BY SUSAN BROWN, Times of Northwest Indiana
sbrown@nwitimes.com 

EAST CHICAGO | John Bakota lives near East Chicago Central High School, located just south of the Confined Disposal Facility, or CDF, that will be filled with tons of contaminated sediment when the dredging of the Indiana Harbor Ship Canal gets under way.

It is estimated the sediments contribute 67,000 pounds of chromium, 100,000 pounds of lead and 420 pounds of PCBs to Lake Michigan annually, according to the East Chicago Waterway Management District, the body established by state statute to supervise the city's waterways.
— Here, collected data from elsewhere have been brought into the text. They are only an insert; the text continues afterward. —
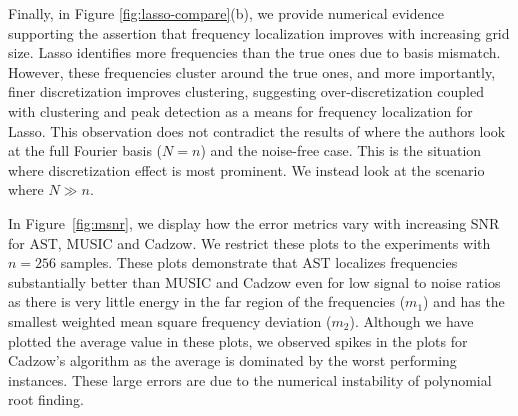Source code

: Finally, in Figure \ref{fig:lasso-compare}(b), we provide numerical evidence
supporting the assertion that frequency localization improves with increasing
grid size. Lasso identifies more frequencies than the true ones due to basis
mismatch. However, these frequencies cluster around the true ones, and more
importantly, finer discretization improves clustering, suggesting
over-discretization coupled with clustering and peak detection as a means for
frequency localization for Lasso. This observation does not contradict the
results of \cite{cpsc} where the authors look at the full Fourier basis ($N=n$)
and the noise-free case. This is the situation where discretization effect is
most prominent. We instead look at the scenario where $N \gg n$.

In Figure~\ref{fig:msnr}, we display how the error metrics vary with
increasing SNR for AST, MUSIC and Cadzow.  We restrict these plots to the experiments with $n =
256$ samples. These plots demonstrate that AST localizes frequencies
substantially better than MUSIC and Cadzow even for low signal to noise ratios
as there is very little energy in the far region of the frequencies ($m_1$) and
has the smallest weighted mean square frequency deviation ($m_2$). Although we
have plotted the average value in these plots, we observed spikes in the plots
for Cadzow's algorithm as the average is dominated by the worst performing
instances.  These large errors are due to the numerical instability of polynomial root finding. 

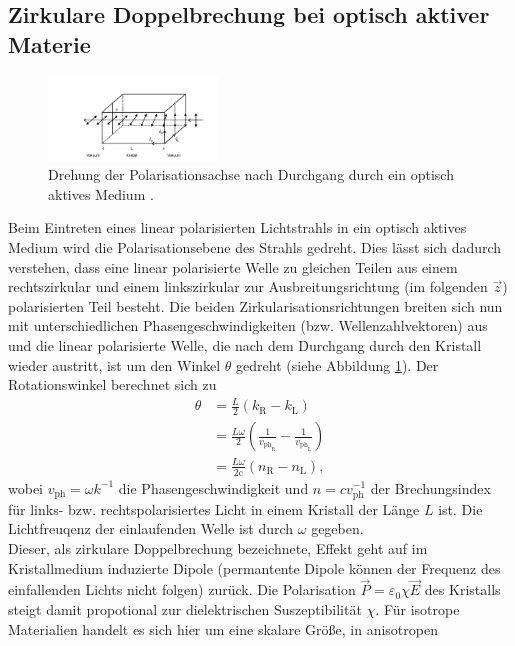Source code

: \subsection{Zirkulare Doppelbrechung bei optisch aktiver Materie}
\begin{figure}[H]
  \center
  \includegraphics[width=0.4\textwidth]{Bilder/Kristall.jpg}
  \caption{Drehung der Polarisationsachse nach Durchgang durch ein optisch
  aktives Medium \cite{Anleitung}.}
  \label{T_Abb:2}
\end{figure}
Beim Eintreten eines linear polarisierten Lichtstrahls in ein optisch aktives Medium
wird die Polarisationsebene des Strahls gedreht. Dies lässt sich dadurch verstehen,
dass eine linear polarisierte Welle zu gleichen Teilen aus einem rechtszirkular und
einem linkszirkular zur Ausbreitungsrichtung (im folgenden $\vec{z}$) polarisierten
Teil besteht. Die beiden Zirkularisationsrichtungen breiten sich nun mit unterschiedlichen
Phasengeschwindigkeiten (bzw. Wellenzahlvektoren) aus und die linear polarisierte
Welle, die nach dem Durchgang durch den Kristall wieder austritt, ist um den Winkel $\theta$
gedreht (siehe Abbildung \ref{T_Abb:2}). Der Rotationswinkel berechnet sich zu
\begin{align*}
    \theta &=\frac{L}{2} \left(k_{\text{R}}-k_{\text{L}}\right)\\
          &=\frac{L\omega}{2}\left(\frac{1}{v_{\text{ph}_{\text{R}}}}-\frac{1}{v_{\text{ph}_{\text{L}}}}\right)\\
          &=\frac{L\omega}{2\text{c}}\left(n_{\text{R}}-n_{\text{L}}\right),
\end{align*}
wobei $v_{\text{ph}}=\omega k^{-1}$ die Phasengeschwindigkeit und $n=c v_{\text{ph}}^{-1}$
der Brechungsindex für links- bzw. rechtspolarisiertes Licht in einem Kristall der
Länge $L$ ist. Die Lichtfreuqenz der einlaufenden Welle ist durch $\omega$ gegeben.\\
Dieser, als zirkulare Doppelbrechung bezeichnete, Effekt geht auf im Kristallmedium induzierte
Dipole (permantente Dipole können der Frequenz des einfallenden Lichts nicht folgen) zurück.
Die Polarisation $\vec{P} = \varepsilon_0 \chi \vec{E}$ des Kristalls
steigt damit propotional zur dielektrischen Suszeptibilität
$\chi$. Für isotrope Materialien handelt es sich hier um eine skalare Größe, in anisotropen
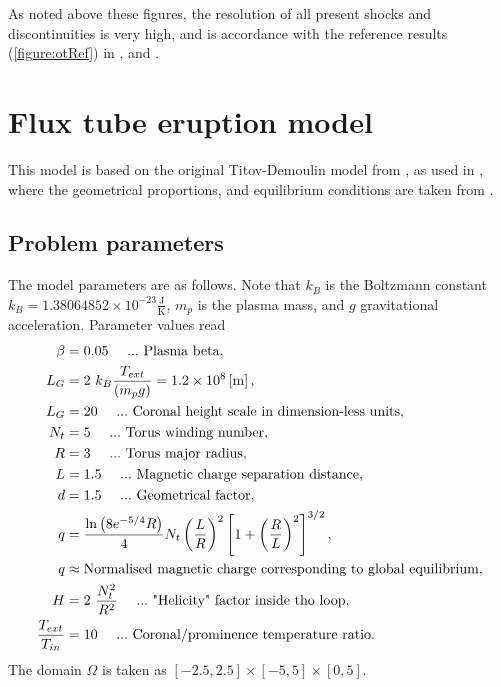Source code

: As noted above these figures, the resolution of all present shocks and discontinuities is very high, and is accordance with the reference results (\cref{figure:otRef}) in \cite{blast1}, and \cite{blast0}.

\section{Flux tube eruption model}
This model is based on the original Titov-Demoulin model from \cite{td}, as used in \cite{miraClanek}, where the geometrical proportions, and equilibrium conditions are taken from \cite{td}.
\subsection{Problem parameters}
The model parameters are as follows. Note that $k_B$ is the Boltzmann constant $k_B = 1.38064852 \times 10^{-23} \frac{\mathrm{J}}{\mathrm{K}}$, $m_p$ is the plasma mass, and $g$ gravitational acceleration. Parameter values read
\begin{align}
\nonumber \beta & =  0.05\ \ \ \ ...\ \text{Plasma beta},\\
\nonumber L_G & =  2\ k_B \frac{T_{ext}}{\lo m_p g \ro} = 1.2 \times 10^8 \left[\text{m}\right],\\
\nonumber L_G & =  20 \ \ \ \ ...\ \text{Coronal height scale in dimension-less units},\\
\nonumber N_t & = 5\ \ \ \ ...\ \text{Torus winding number},\\
\nonumber R & = 3\ \ \ \ ...\ \text{Torus major radius},\\
\nonumber L & = 1.5\ \ \ \ ...\ \text{Magnetic charge separation distance},\\
\nonumber d & =  1.5\ \ \ \ ...\ \text{Geometrical factor},\\
\nonumber q & =  \frac{\ln\lo 8 e^{-5/4} R\ro}{4} N_t \lo\frac{L}{R}\ro^2\left[1 + \lo\frac{R}{L}\ro^2\right]^{3/2},\\
\nonumber q & \approx \text{Normalised magnetic charge corresponding to global equilibrium},\\
\nonumber H & = 2\ \frac{N_t^2}{R^2}\ \ \ \ ...\ \text{"Helicity" factor inside tho loop},\\
\nonumber \frac{ T_{ext} }{T_{in}} & =  10\ \ \ \ ...\ \text{Coronal/prominence temperature ratio}.\\
\end{align}
The domain $\Omega$ is taken as $\left[-2.5, 2.5\right] \times \left[-5, 5\right] \times \left[0, 5\right]$.
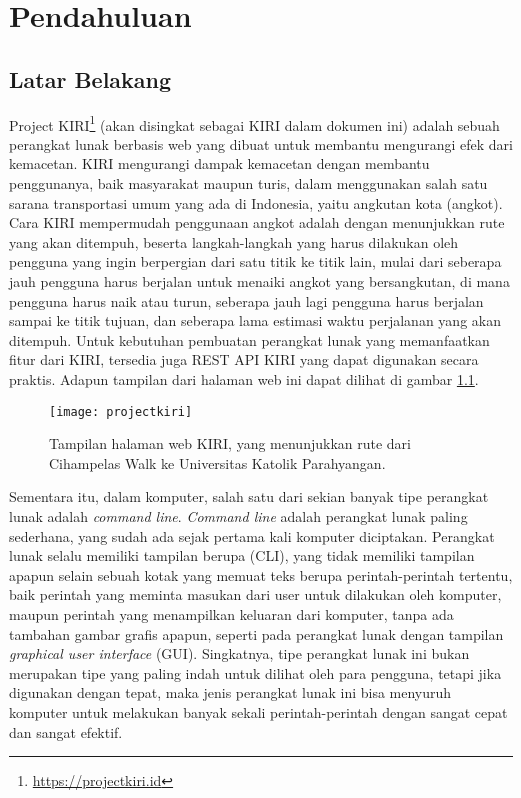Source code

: \chapter{Pendahuluan}
\label{chap:intro}
   
\section{Latar Belakang}
\label{sec:label}
Project KIRI\footnote{\href{https://projectkiri.id}{https://projectkiri.id}} (akan disingkat sebagai KIRI dalam dokumen ini) adalah sebuah perangkat lunak berbasis web yang dibuat untuk \mbox{membantu} mengurangi efek dari kemacetan. KIRI mengurangi dampak kemacetan dengan membantu penggunanya, baik \mbox{masyarakat} maupun turis, dalam menggunakan salah satu sarana transportasi umum yang ada di Indonesia, yaitu angkutan kota (angkot). Cara KIRI \mbox{mempermudah} penggunaan angkot adalah dengan menunjukkan rute yang akan ditempuh, beserta langkah-langkah yang harus dilakukan oleh pengguna yang ingin berpergian dari satu titik ke titik lain, mulai dari seberapa jauh pengguna harus berjalan untuk menaiki angkot yang bersangkutan, di mana pengguna harus naik atau turun, seberapa jauh lagi pengguna harus berjalan sampai ke titik tujuan, dan seberapa lama estimasi waktu perjalanan yang akan ditempuh. Untuk kebutuhan pembuatan perangkat lunak yang memanfaatkan fitur dari KIRI, tersedia juga REST API KIRI yang dapat digunakan secara praktis. Adapun tampilan dari halaman web ini dapat dilihat di gambar \ref{fig:kiripage}. 

\begin{figure}[ht]
    \centering
    \texttt{[image: projectkiri]}
    \caption[Tampilan halaman web KIRI]{Tampilan halaman web KIRI, yang menunjukkan rute dari Cihampelas Walk ke Universitas Katolik Parahyangan.}
    \label{fig:kiripage}
\end{figure}

Sementara itu, dalam komputer, salah satu dari sekian banyak tipe perangkat lunak adalah \textit{command line}. \textit{\mbox{Command} line} adalah perangkat lunak paling sederhana, yang sudah ada sejak pertama kali komputer \mbox{diciptakan}. Perangkat lunak selalu memiliki tampilan berupa \cli (CLI), yang \mbox{tidak} \mbox{memiliki} tampilan apapun selain sebuah kotak yang memuat teks berupa perintah-perintah tertentu, \mbox{baik} perintah yang meminta masukan dari user untuk dilakukan oleh komputer, maupun perintah yang menampilkan keluaran dari komputer, tanpa ada tambahan gambar grafis apapun, seperti pada perangkat lunak dengan tampilan \textit{graphical user interface} (GUI). Singkatnya, tipe perangkat lunak ini bukan merupakan tipe yang paling indah untuk dilihat oleh para pengguna, tetapi jika digunakan dengan tepat, maka \mbox{jenis} \mbox{perangkat} lunak ini bisa menyuruh komputer untuk melakukan banyak sekali perintah-perintah dengan sangat cepat dan sangat efektif.

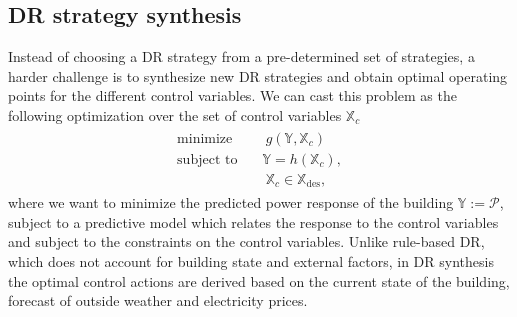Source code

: \subsection{DR strategy synthesis}
\label{sec:synthesis}
Instead of choosing a DR strategy from a pre-determined set of strategies, a harder challenge is to synthesize new DR strategies and obtain optimal operating points for the different control variables.
We can cast this problem as the following optimization over the set of control variables $\mathbb{X}_c$
\begin{align}
\begin{aligned}
\text{minimize } \ \ \ & \ \mathit{g} \left( \mathbb{Y}, \mathbb{X}_c  \right) \\ 
\text{subject to } \ \ \ & \mathbb{Y} = h \left( \mathbb{X}_c \right), \\ 
\ \ \ & \ \mathbb{X}_c \in \mathbb{X}_{\mathrm{des}},
  \end{aligned}
  \label{eq:linear_program}
\end{align}
where we want to minimize the predicted power response of the building $\mathbb{Y}:=\mathcal{P}$, subject to a predictive model which relates the response to the control variables and subject to the constraints on the control variables.
Unlike rule-based DR, which does not account for building state and external factors, in DR synthesis the optimal control actions are derived based on the current state of the building, forecast of outside weather and electricity prices.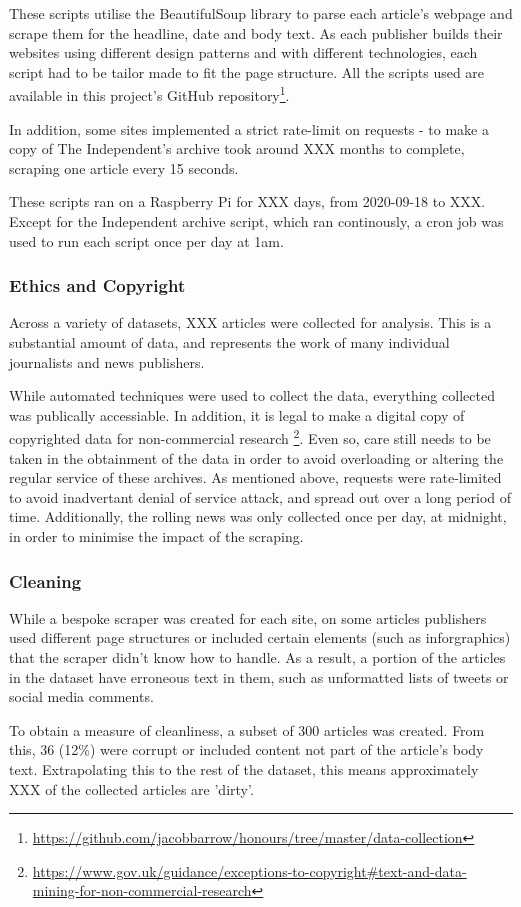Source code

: These scripts utilise the BeautifulSoup library to parse each article's webpage and scrape them for the headline, date and body text. As each publisher builds their websites using different design patterns and with different technologies, each script had to be tailor made to fit the page structure. All the scripts used are available in this project's GitHub repository\footnote{\url{https://github.com/jacobbarrow/honours/tree/master/data-collection}}.

In addition, some sites implemented a strict rate-limit on requests - to make a copy of The Independent's archive took around XXX months to complete, scraping one article every 15 seconds. 

These scripts ran on a Raspberry Pi for XXX days, from 2020-09-18 to XXX. Except for the Independent archive script, which ran continously, a cron job was used to run each script once per day at 1am.

\subsubsection{Ethics and Copyright}
Across a variety of datasets, XXX articles were collected for analysis. This is a substantial amount of data, and represents the work of many individual journalists and news publishers. 

While automated techniques were used to collect the data, everything collected was publically accessiable. In addition, it is legal to make a digital copy of copyrighted data for non-commercial research \footnote{\url{https://www.gov.uk/guidance/exceptions-to-copyright#text-and-data-mining-for-non-commercial-research}}. Even so, care still needs to be taken in the obtainment of the data in order to avoid overloading or altering the regular service of these archives. As mentioned above, requests were rate-limited to avoid inadvertant denial of service attack, and spread out over a long period of time. Additionally, the rolling news was only collected once per day, at midnight, in order to minimise the impact of the scraping.

\subsubsection{Cleaning}
While a bespoke scraper was created for each site, on some articles publishers used different page structures or included certain elements (such as inforgraphics) that the scraper didn't know how to handle. As a result, a portion of the articles in the dataset have erroneous text in them, such as unformatted lists of tweets or social media comments.

To obtain a measure of cleanliness, a subset of 300 articles was created. From this, 36 (12\%) were corrupt or included content not part of the article's body text. Extrapolating this to the rest of the dataset, this means approximately XXX of the collected articles are 'dirty'.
Bakota, a mayoral appointee to the district's board, has his doubts about the effectiveness of the methods that will be used to dredge the canal and the eventual disposal of the toxic waste.

"Will the cure be as bad or worse than the disease?" Bakota asks. "Right now we have a dirty canal, but could we end up with a still dirty canal and a dump besides?"

Like other environmentalists, Bakota objects to the canal's dredging being only navigational.

"Our main concern is that this is going to be a navigational dredge and not an environmental dredge," he said. "They're going to go right down the center of the canal."

The navigational dredge will remove decades of sediment from the bottom of the canal so ships can clear it without dragging their bottoms.

Bakota said there will be no cleanup of the canal's banks, which are saturated with petroleum.

While Bakota and other environmentalists question whether the dredging method is the safest, their most immediate focus is the construction of the facility that will hold the dredged material.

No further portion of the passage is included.